▶ [Work instruction] Once the pictures are removed, restate the data below word for word.

• • • • • • •

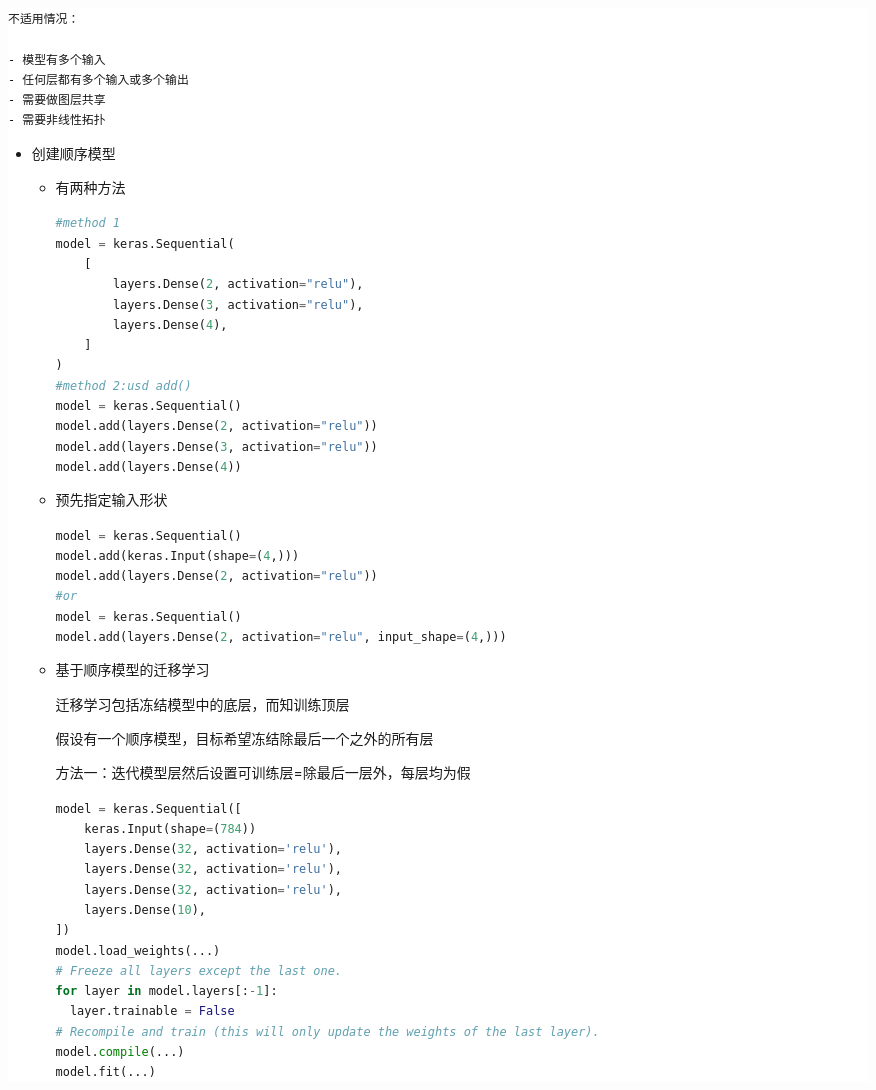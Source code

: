     不适用情况：

    - 模型有多个输入
    - 任何层都有多个输入或多个输出
    - 需要做图层共享
    - 需要非线性拓扑

- 创建顺序模型

  - 有两种方法

    ```python
    #method 1
    model = keras.Sequential(
        [
            layers.Dense(2, activation="relu"),
            layers.Dense(3, activation="relu"),
            layers.Dense(4),
        ]
    )
    #method 2:usd add()
    model = keras.Sequential()
    model.add(layers.Dense(2, activation="relu"))
    model.add(layers.Dense(3, activation="relu"))
    model.add(layers.Dense(4))
    ```

  - 预先指定输入形状

    ```python
    model = keras.Sequential()
    model.add(keras.Input(shape=(4,)))
    model.add(layers.Dense(2, activation="relu"))
    #or
    model = keras.Sequential()
    model.add(layers.Dense(2, activation="relu", input_shape=(4,)))
    ```

  - 基于顺序模型的迁移学习

    迁移学习包括冻结模型中的底层，而知训练顶层

    假设有一个顺序模型，目标希望冻结除最后一个之外的所有层

    方法一：迭代模型层然后设置可训练层=除最后一层外，每层均为假

    ```python
    model = keras.Sequential([
        keras.Input(shape=(784))
        layers.Dense(32, activation='relu'),
        layers.Dense(32, activation='relu'),
        layers.Dense(32, activation='relu'),
        layers.Dense(10),
    ])
    model.load_weights(...)
    # Freeze all layers except the last one.
    for layer in model.layers[:-1]:
      layer.trainable = False
    # Recompile and train (this will only update the weights of the last layer).
    model.compile(...)
    model.fit(...)
    ```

• • • • • • •

▶ [Answer space]
Source code

:     不适用情况：

    - 模型有多个输入
    - 任何层都有多个输入或多个输出
    - 需要做图层共享
    - 需要非线性拓扑

- 创建顺序模型

  - 有两种方法

    ```python
    #method 1
    model = keras.Sequential(
        [
            layers.Dense(2, activation="relu"),
            layers.Dense(3, activation="relu"),
            layers.Dense(4),
        ]
    )
    #method 2:usd add()
    model = keras.Sequential()
    model.add(layers.Dense(2, activation="relu"))
    model.add(layers.Dense(3, activation="relu"))
    model.add(layers.Dense(4))
    ```

  - 预先指定输入形状

    ```python
    model = keras.Sequential()
    model.add(keras.Input(shape=(4,)))
    model.add(layers.Dense(2, activation="relu"))
    #or
    model = keras.Sequential()
    model.add(layers.Dense(2, activation="relu", input_shape=(4,)))
    ```

  - 基于顺序模型的迁移学习

    迁移学习包括冻结模型中的底层，而知训练顶层

    假设有一个顺序模型，目标希望冻结除最后一个之外的所有层

    方法一：迭代模型层然后设置可训练层=除最后一层外，每层均为假

    ```python
    model = keras.Sequential([
        keras.Input(shape=(784))
        layers.Dense(32, activation='relu'),
        layers.Dense(32, activation='relu'),
        layers.Dense(32, activation='relu'),
        layers.Dense(10),
    ])
    model.load_weights(...)
    # Freeze all layers except the last one.
    for layer in model.layers[:-1]:
      layer.trainable = False
    # Recompile and train (this will only update the weights of the last layer).
    model.compile(...)
    model.fit(...)
    ```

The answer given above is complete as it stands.